Several human leukaemia cell lines have been described, e.g. MEG-01 ( Ogura et al, 1985 ), JK-1 ( Tani et al, 1996 ), HEL ( Papayannopoulou et al, 1987 ), K562 ( Andersson et al, 1979 ; Rutherford et al, 1981 ), TF-1 ( Kitamura et al, 1989 ), LAMA-84 ( Seigneurin et al, 1987 ), OCIM2 ( Papayannopoulou et al, 1988 ), F-36 ( Chiba et al, 1991 ), UT-7 ( Komatsu et al, 1991 ; Nicolis et al, 1993 ; Hermine et al, 1992 ), UT-7/GM ( Komatsu et al, 1997 ) and MB-02 ( Morgan et al, 1991 ; Broudy et al, 1993 ; Perrine et al, 1989 ), that, like Bb1-3, express both erythroid and megakaryocytic features. Many of these lines have either an absolute requirement for exogenous growth factors or do not display the degree of differentiation upon induction that characterizes Bb1-3. Furthermore, in the main, the levels of globin transcription in these human leukaemia lines are extremely low; chemical induction is usually associated with only a small increase in globin transcription and is not generally accompanied by morphologically recognizable terminal differentiation. Moreover, with the exception of the GM-CSF-dependent cell line MB-02 ( Perrine et al, 1989 ; Broudy et al, 1993 ), expression from the β-like globin genes is limited principally to the ɛ- and γ- genes with β-globin gene transcription either entirely absent or barely detectable. In contrast, Bb1 and Bb1-3 display a high level of β-like globin gene expression. Indeed, an interesting feature of these lines is the difference in expression of the human β- and γ-globin genes between the original clone, Bb1, and the Bb1-3 derivative which was adapted for growth in a serum-free environment. Although the former expressed almost exclusively human β-globin, the latter expressed equal levels of human γ- and β-globin mRNA. This observation is unlikely to be due to a somatic mutation, since re-adaptation resulted in the same change in globin gene expression, and may therefore reflect an epigenetic change that occurred during the adaptation process. A comparison between the two cell lines in terms of the chromatin structure, methylation status and differences in their trans-acting factor composition may therefore provide valuable information on the developmental regulation of globin gene expression.

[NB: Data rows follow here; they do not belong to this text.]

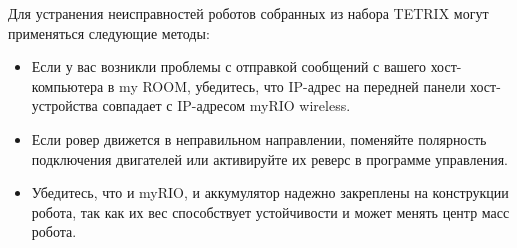 Для устранения неисправностей роботов собранных из набора
TETRIX могут применяться следующие методы:
\begin{itemize}
    \item Если у вас возникли проблемы с отправкой сообщений с вашего хост-компьютера в my ROOM, убедитесь, что IP-адрес на передней панели хост-устройства совпадает с IP-адресом myRIO wireless.
    \item Если ровер движется в неправильном направлении, поменяйте полярность подключения двигателей или активируйте их реверс в программе управления.
    \item Убедитесь, что и myRIO, и аккумулятор надежно закреплены на конструкции робота, так как их вес способствует устойчивости и может менять центр масс робота.
\end{itemize}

We thank Professor Sir David Weatherall for his support, The Wellcome Trust for financial support (Clinical Research Fellowship to A.M.T.), Dr F. Moreau-Gachelin (Paris, France) for the murine spi-1 probe A, Dr J. Jenkins (Norwich) for the mouse p53 cDNA, Dr A. Bernstein (Toronto, Canada) for the mouse fli-1 B1 and B2 probes, Dr S. H. Orkin (Harvard, U.S.A.) for the mouse p45 NF-E2 cDNA, Dr P. Leder (Harvard, U.S.A.) for the mouse c-mpl probe B, Dr S. Gisselbrecht (Paris, France) for the E57 BS probe, Dr C. Perez-Stable (Miami, U.S.A.) for pT7/T3-18βh1, Dr R. Jones (Oxford) for pSPJMαS, Dr M. Baron (Harvard, U.S.A.) for the pSP64Mζ, pSP64Mβ, pSP64Mɛ and pSP64α132 probes, Dr U. Nudel, (Rehovot, Israel) for pAM 19; Nikla Emambokus (Oxford) for pGPIIb1.4RI, Dr Jon Frampton (Oxford) for analysing the DNA content of Bb1-3, and Jackie Sloane Stanley for performing the karyotype analysis.